The award worth roughly $215,000 recognizes Rockwood's work helping medical systems around the world consider the overall frailty of older patients during treatment.

Ryman Prize director David King cited Rockwood's development of what's referred to as a "clinical frailty scale." The system was created at Dalhousie University in close collaboration with mathematician Arnold Mitnitski, who died earlier this year. The team translated various signs of frailty into a numerical ranking, with lower scores being less severe.

The measurement draws from factors ranging from medical test results, ability to connect socially, bladder control and visual impairment.

"It's a way to understand how fit or frail an individual is, and allows study of how the frailty mix behaves in different illnesses or different populations that gives us insight in how to improve care and prevent frailty," Rockwood said during his acceptance speech Tuesday night.

Used around the world

This system is now used in hospital networks around the globe, helping doctors — including specialists who might be tightly focused on one aspect of illness — to keep in mind the broader condition of the patient, Rockwood explained in an interview in Halifax.

He said the prevailing model of medicine often concentrates on specific medical problems, while the frailty approach invites doctors to recall that as a person ages, they may have "many things wrong, all at once."

Rockwood said the main reason for doctors to be conscious of frailty is it encourages them to pursue a more careful approach to the complex problems of older patients, many of whom may have cognitive issues that make diagnosis more challenging.

He says in treating one aspect of an elderly person's illness, without regard to the overall impact, "we risk inducing states that are literally worse than dying."

Rockwood also says basic steps can help address frailty, and yet they often go unaddressed in hospitals and long-term care.

"If someone is in bed, mobilize them; if they're in pain, treat that; if not sleeping, give them a restful environment. These are things we need to organize ourselves to do, and under the frailty approach, we won't be successful if we don't," he said.

The prize was also awarded in recognition of Rockwood's work debunking common myths that symptoms such as delirium and frailty were simply a result of aging and treatment options were limited.
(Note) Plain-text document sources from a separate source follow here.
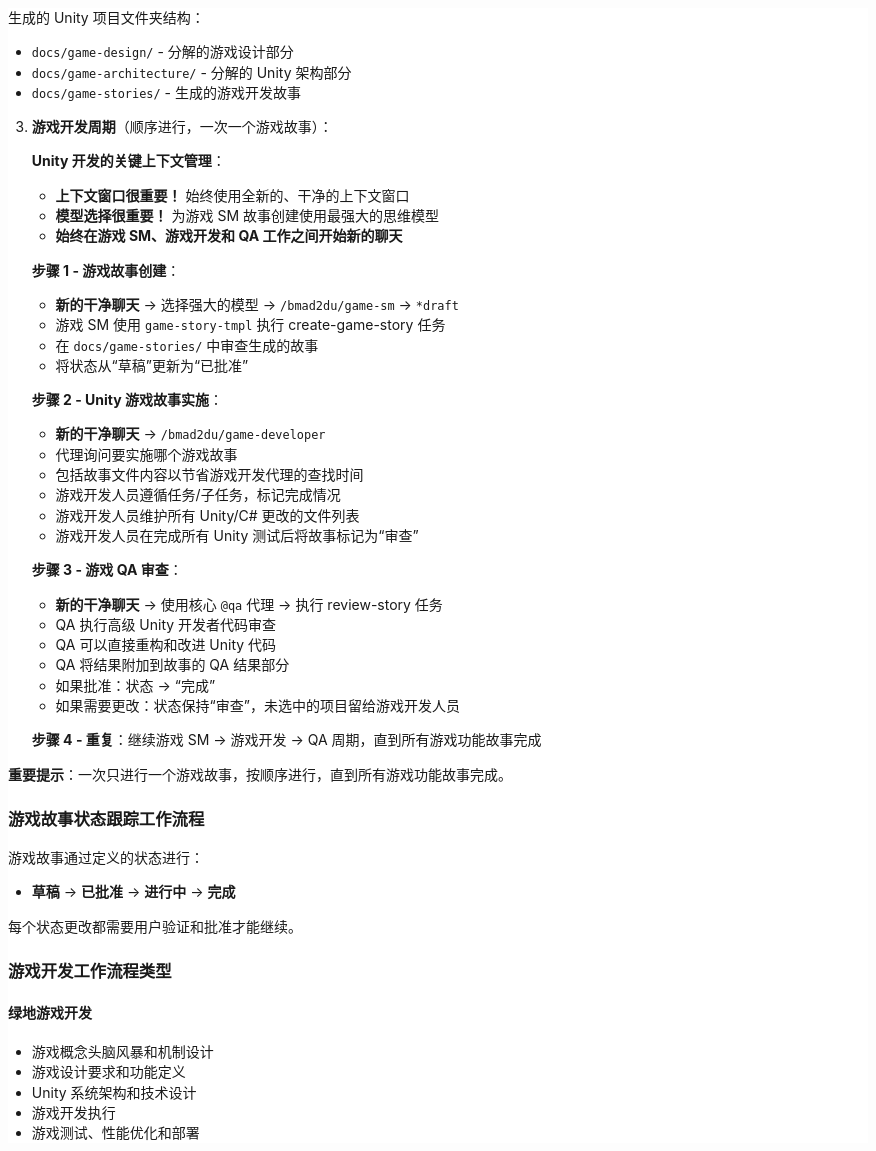 生成的 Unity 项目文件夹结构：

- `docs/game-design/` - 分解的游戏设计部分
- `docs/game-architecture/` - 分解的 Unity 架构部分
- `docs/game-stories/` - 生成的游戏开发故事

3. **游戏开发周期**（顺序进行，一次一个游戏故事）：

   **Unity 开发的关键上下文管理**：
   - **上下文窗口很重要！** 始终使用全新的、干净的上下文窗口
   - **模型选择很重要！** 为游戏 SM 故事创建使用最强大的思维模型
   - **始终在游戏 SM、游戏开发和 QA 工作之间开始新的聊天**

   **步骤 1 - 游戏故事创建**：
   - **新的干净聊天** → 选择强大的模型 → `/bmad2du/game-sm` → `*draft`
   - 游戏 SM 使用 `game-story-tmpl` 执行 create-game-story 任务
   - 在 `docs/game-stories/` 中审查生成的故事
   - 将状态从“草稿”更新为“已批准”

   **步骤 2 - Unity 游戏故事实施**：
   - **新的干净聊天** → `/bmad2du/game-developer`
   - 代理询问要实施哪个游戏故事
   - 包括故事文件内容以节省游戏开发代理的查找时间
   - 游戏开发人员遵循任务/子任务，标记完成情况
   - 游戏开发人员维护所有 Unity/C# 更改的文件列表
   - 游戏开发人员在完成所有 Unity 测试后将故事标记为“审查”

   **步骤 3 - 游戏 QA 审查**：
   - **新的干净聊天** → 使用核心 `@qa` 代理 → 执行 review-story 任务
   - QA 执行高级 Unity 开发者代码审查
   - QA 可以直接重构和改进 Unity 代码
   - QA 将结果附加到故事的 QA 结果部分
   - 如果批准：状态 → “完成”
   - 如果需要更改：状态保持“审查”，未选中的项目留给游戏开发人员

   **步骤 4 - 重复**：继续游戏 SM → 游戏开发 → QA 周期，直到所有游戏功能故事完成

**重要提示**：一次只进行一个游戏故事，按顺序进行，直到所有游戏功能故事完成。

### 游戏故事状态跟踪工作流程

游戏故事通过定义的状态进行：

- **草稿** → **已批准** → **进行中** → **完成**

每个状态更改都需要用户验证和批准才能继续。

### 游戏开发工作流程类型

#### 绿地游戏开发

- 游戏概念头脑风暴和机制设计
- 游戏设计要求和功能定义
- Unity 系统架构和技术设计
- 游戏开发执行
- 游戏测试、性能优化和部署
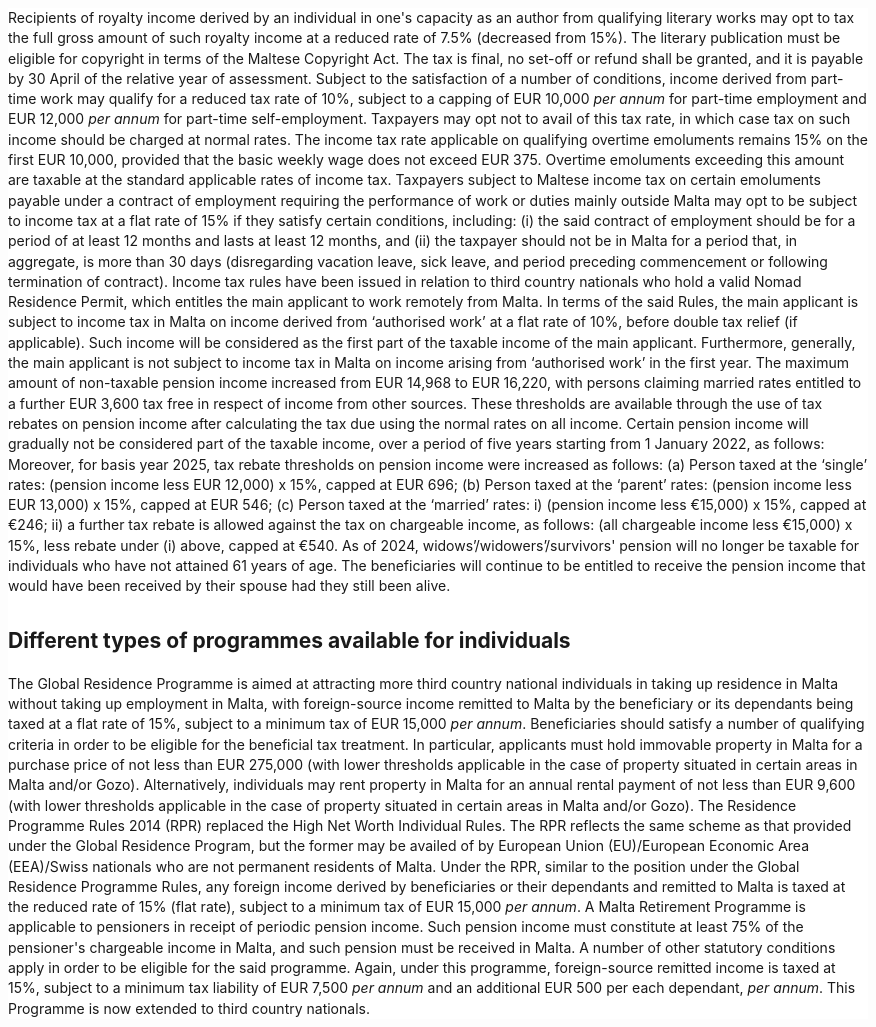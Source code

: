 Recipients of royalty income derived by an individual in one's capacity as an author from qualifying literary works may opt to tax the full gross amount of such royalty income at a reduced rate of 7.5% (decreased from 15%). The literary publication must be eligible for copyright in terms of the Maltese Copyright Act. The tax is final, no set-off or refund shall be granted, and it is payable by 30 April of the relative year of assessment.
Subject to the satisfaction of a number of conditions, income derived from part-time work may qualify for a reduced tax rate of 10%, subject to a capping of EUR 10,000 *per annum* for part-time employment and EUR 12,000 *per annum* for part-time self-employment. Taxpayers may opt not to avail of this tax rate, in which case tax on such income should be charged at normal rates.
The income tax rate applicable on qualifying overtime emoluments remains 15% on the first EUR 10,000, provided that the basic weekly wage does not exceed EUR 375. Overtime emoluments exceeding this amount are taxable at the standard applicable rates of income tax.
Taxpayers subject to Maltese income tax on certain emoluments payable under a contract of employment requiring the performance of work or duties mainly outside Malta may opt to be subject to income tax at a flat rate of 15% if they satisfy certain conditions, including: (i) the said contract of employment should be for a period of at least 12 months and lasts at least 12 months, and (ii) the taxpayer should not be in Malta for a period that, in aggregate, is more than 30 days (disregarding vacation leave, sick leave, and period preceding commencement or following termination of contract).
Income tax rules have been issued in relation to third country nationals who hold a valid Nomad Residence Permit, which entitles the main applicant to work remotely from Malta. In terms of the said Rules, the main applicant is subject to income tax in Malta on income derived from ‘authorised work’ at a flat rate of 10%, before double tax relief (if applicable). Such income will be considered as the first part of the taxable income of the main applicant. Furthermore, generally, the main applicant is not subject to income tax in Malta on income arising from ‘authorised work’ in the first year. The maximum amount of non-taxable pension income increased from EUR 14,968 to EUR 16,220, with persons claiming married rates entitled to a further EUR 3,600 tax free in respect of income from other sources. These thresholds are available through the use of tax rebates on pension income after calculating the tax due using the normal rates on all income.
Certain pension income will gradually not be considered part of the taxable income, over a period of five years starting from 1 January 2022, as follows:
Moreover, for basis year 2025, tax rebate thresholds on pension income were increased as follows:
(a) Person taxed at the ‘single’ rates: (pension income less EUR 12,000) x 15%, capped at EUR 696;
(b) Person taxed at the ‘parent’ rates: (pension income less EUR 13,000) x 15%, capped at EUR 546;
(c) Person taxed at the ‘married’ rates:
i) (pension income less €15,000) x 15%, capped at €246;
ii) a further tax rebate is allowed against the tax on chargeable income, as follows: (all chargeable income less €15,000) x 15%, less rebate under (i) above, capped at €540.
As of 2024, widows’/widowers’/survivors' pension will no longer be taxable for individuals who have not attained 61 years of age. The beneficiaries will continue to be entitled to receive the pension income that would have been received by their spouse had they still been alive.
## Different types of programmes available for individuals
The Global Residence Programme is aimed at attracting more third country national individuals in taking up residence in Malta without taking up employment in Malta, with foreign-source income remitted to Malta by the beneficiary or its dependants being taxed at a flat rate of 15%, subject to a minimum tax of EUR 15,000 *per annum*. Beneficiaries should satisfy a number of qualifying criteria in order to be eligible for the beneficial tax treatment. In particular, applicants must hold immovable property in Malta for a purchase price of not less than EUR 275,000 (with lower thresholds applicable in the case of property situated in certain areas in Malta and/or Gozo). Alternatively, individuals may rent property in Malta for an annual rental payment of not less than EUR 9,600 (with lower thresholds applicable in the case of property situated in certain areas in Malta and/or Gozo).
The Residence Programme Rules 2014 (RPR) replaced the High Net Worth Individual Rules. The RPR reflects the same scheme as that provided under the Global Residence Program, but the former may be availed of by European Union (EU)/European Economic Area (EEA)/Swiss nationals who are not permanent residents of Malta. Under the RPR, similar to the position under the Global Residence Programme Rules, any foreign income derived by beneficiaries or their dependants and remitted to Malta is taxed at the reduced rate of 15% (flat rate), subject to a minimum tax of EUR 15,000 *per annum*.
A Malta Retirement Programme is applicable to pensioners in receipt of periodic pension income. Such pension income must constitute at least 75% of the pensioner's chargeable income in Malta, and such pension must be received in Malta. A number of other statutory conditions apply in order to be eligible for the said programme. Again, under this programme, foreign-source remitted income is taxed at 15%, subject to a minimum tax liability of EUR 7,500 *per annum* and an additional EUR 500 per each dependant, *per annum*. This Programme is now extended to third country nationals.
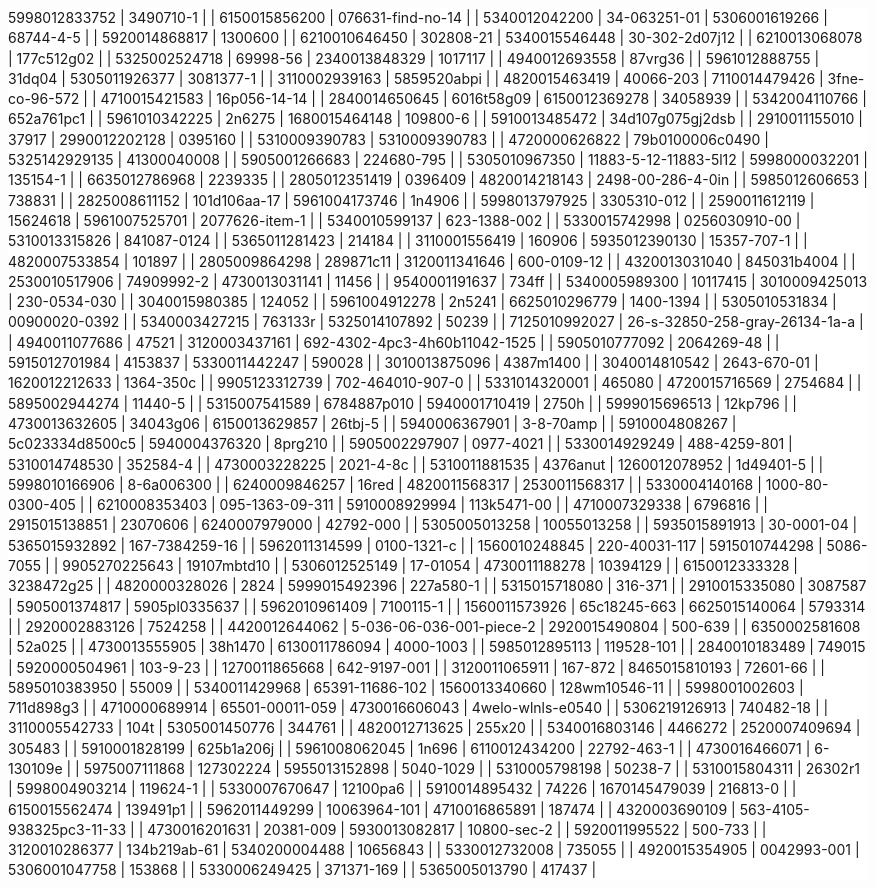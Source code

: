 5998012833752 | 3490710-1 |  | 6150015856200 | 076631-find-no-14 |  | 5340012042200 | 34-063251-01 | 
5306001619266 | 68744-4-5 |  | 5920014868817 | 1300600 |  | 6210010646450 | 302808-21 | 
5340015546448 | 30-302-2d07j12 |  | 6210013068078 | 177c512g02 |  | 5325002524718 | 69998-56 | 
2340013848329 | 1017117 |  | 4940012693558 | 87vrg36 |  | 5961012888755 | 31dq04 | 
5305011926377 | 3081377-1 |  | 3110002939163 | 5859520abpi |  | 4820015463419 | 40066-203 | 
7110014479426 | 3fne-co-96-572 |  | 4710015421583 | 16p056-14-14 |  | 2840014650645 | 6016t58g09 | 
6150012369278 | 34058939 |  | 5342004110766 | 652a761pc1 |  | 5961010342225 | 2n6275 | 
1680015464148 | 109800-6 |  | 5910013485472 | 34d107g075gj2dsb |  | 2910011155010 | 37917 | 
2990012202128 | 0395160 |  | 5310009390783 | 5310009390783 |  | 4720000626822 | 79b0100006c0490 | 
5325142929135 | 41300040008 |  | 5905001266683 | 224680-795 |  | 5305010967350 | 11883-5-12-11883-5l12 | 
5998000032201 | 135154-1 |  | 6635012786968 | 2239335 |  | 2805012351419 | 0396409 | 
4820014218143 | 2498-00-286-4-0in |  | 5985012606653 | 738831 |  | 2825008611152 | 101d106aa-17 | 
5961004173746 | 1n4906 |  | 5998013797925 | 3305310-012 |  | 2590011612119 | 15624618 | 
5961007525701 | 2077626-item-1 |  | 5340010599137 | 623-1388-002 |  | 5330015742998 | 0256030910-00 | 
5310013315826 | 841087-0124 |  | 5365011281423 | 214184 |  | 3110001556419 | 160906 | 
5935012390130 | 15357-707-1 |  | 4820007533854 | 101897 |  | 2805009864298 | 289871c11 | 
3120011341646 | 600-0109-12 |  | 4320013031040 | 845031b4004 |  | 2530010517906 | 74909992-2 | 
4730013031141 | 11456 |  | 9540001191637 | 734ff |  | 5340005989300 | 10117415 | 
3010009425013 | 230-0534-030 |  | 3040015980385 | 124052 |  | 5961004912278 | 2n5241 | 
6625010296779 | 1400-1394 |  | 5305010531834 | 00900020-0392 |  | 5340003427215 | 763133r | 
5325014107892 | 50239 |  | 7125010992027 | 26-s-32850-258-gray-26134-1a-a |  | 4940011077686 | 47521 | 
3120003437161 | 692-4302-4pc3-4h60b11042-1525 |  | 5905010777092 | 2064269-48 |  | 5915012701984 | 4153837 | 
5330011442247 | 590028 |  | 3010013875096 | 4387m1400 |  | 3040014810542 | 2643-670-01 | 
1620012212633 | 1364-350c |  | 9905123312739 | 702-464010-907-0 |  | 5331014320001 | 465080 | 
4720015716569 | 2754684 |  | 5895002944274 | 11440-5 |  | 5315007541589 | 6784887p010 | 
5940001710419 | 2750h |  | 5999015696513 | 12kp796 |  | 4730013632605 | 34043g06 | 
6150013629857 | 26tbj-5 |  | 5940006367901 | 3-8-70amp |  | 5910004808267 | 5c023334d8500c5 | 
5940004376320 | 8prg210 |  | 5905002297907 | 0977-4021 |  | 5330014929249 | 488-4259-801 | 
5310014748530 | 352584-4 |  | 4730003228225 | 2021-4-8c |  | 5310011881535 | 4376anut | 
1260012078952 | 1d49401-5 |  | 5998010166906 | 8-6a006300 |  | 6240009846257 | 16red | 
4820011568317 | 2530011568317 |  | 5330004140168 | 1000-80-0300-405 |  | 6210008353403 | 095-1363-09-311 | 
5910008929994 | 113k5471-00 |  | 4710007329338 | 6796816 |  | 2915015138851 | 23070606 | 
6240007979000 | 42792-000 |  | 5305005013258 | 10055013258 |  | 5935015891913 | 30-0001-04 | 
5365015932892 | 167-7384259-16 |  | 5962011314599 | 0100-1321-c |  | 1560010248845 | 220-40031-117 | 
5915010744298 | 5086-7055 |  | 9905270225643 | 19107mbtd10 |  | 5306012525149 | 17-01054 | 
4730011188278 | 10394129 |  | 6150012333328 | 3238472g25 |  | 4820000328026 | 2824 | 
5999015492396 | 227a580-1 |  | 5315015718080 | 316-371 |  | 2910015335080 | 3087587 | 
5905001374817 | 5905pl0335637 |  | 5962010961409 | 7100115-1 |  | 1560011573926 | 65c18245-663 | 
6625015140064 | 5793314 |  | 2920002883126 | 7524258 |  | 4420012644062 | 5-036-06-036-001-piece-2 | 
2920015490804 | 500-639 |  | 6350002581608 | 52a025 |  | 4730013555905 | 38h1470 | 
6130011786094 | 4000-1003 |  | 5985012895113 | 119528-101 |  | 2840010183489 | 749015 | 
5920000504961 | 103-9-23 |  | 1270011865668 | 642-9197-001 |  | 3120011065911 | 167-872 | 
8465015810193 | 72601-66 |  | 5895010383950 | 55009 |  | 5340011429968 | 65391-11686-102 | 
1560013340660 | 128wm10546-11 |  | 5998001002603 | 711d898g3 |  | 4710000689914 | 65501-00011-059 | 
4730016606043 | 4welo-wlnls-e0540 |  | 5306219126913 | 740482-18 |  | 3110005542733 | 104t | 
5305001450776 | 344761 |  | 4820012713625 | 255x20 |  | 5340016803146 | 4466272 | 
2520007409694 | 305483 |  | 5910001828199 | 625b1a206j |  | 5961008062045 | 1n696 | 
6110012434200 | 22792-463-1 |  | 4730016466071 | 6-130109e |  | 5975007111868 | 127302224 | 
5955013152898 | 5040-1029 |  | 5310005798198 | 50238-7 |  | 5310015804311 | 26302r1 | 
5998004903214 | 119624-1 |  | 5330007670647 | 12100pa6 |  | 5910014895432 | 74226 | 
1670145479039 | 216813-0 |  | 6150015562474 | 139491p1 |  | 5962011449299 | 10063964-101 | 
4710016865891 | 187474 |  | 4320003690109 | 563-4105-938325pc3-11-33 |  | 4730016201631 | 20381-009 | 
5930013082817 | 10800-sec-2 |  | 5920011995522 | 500-733 |  | 3120010286377 | 134b219ab-61 | 
5340200004488 | 10656843 |  | 5330012732008 | 735055 |  | 4920015354905 | 0042993-001 | 
5306001047758 | 153868 |  | 5330006249425 | 371371-169 |  | 5365005013790 | 417437 |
Work 'transformed' understanding of aging

The 65-year-old physician grew up in Grand Falls, N.L., in "a house full of books," with his mother working as a teacher and his father for the railroad. "The idea was to live your life for the purpose of something good, and if it was a bit tricky, so much the better," he recalled.

Originally trained in political science and public administration, Rockwood's journey to medicine began in Saskatchewan, where he was assigned to work on a survey of the health conditions of the elderly in the province in the 1970s.

"I learned medicine can become an intellectual pursuit, rather than a repair job," he recalled.

In an emailed comment, Paul Stolee, a professor in the school of public health sciences at the University of Waterloo, said Rockwood's work has become widely known, and "has transformed vague, ageist and nihilistic conceptions of age-related illness to sophisticated understandings of frailty and complex clinical conditions that can guide both rigorous scientific measurement and humanistic, person-centred care."

Rockwood said he will donate half the prize money to Cape Breton University, Dalhousie's medical research foundation and the Queen Elizabeth II Health Foundation, and several smaller charities, for research on frailty issues. He is also planning to use some of the funds to do a lecture tour.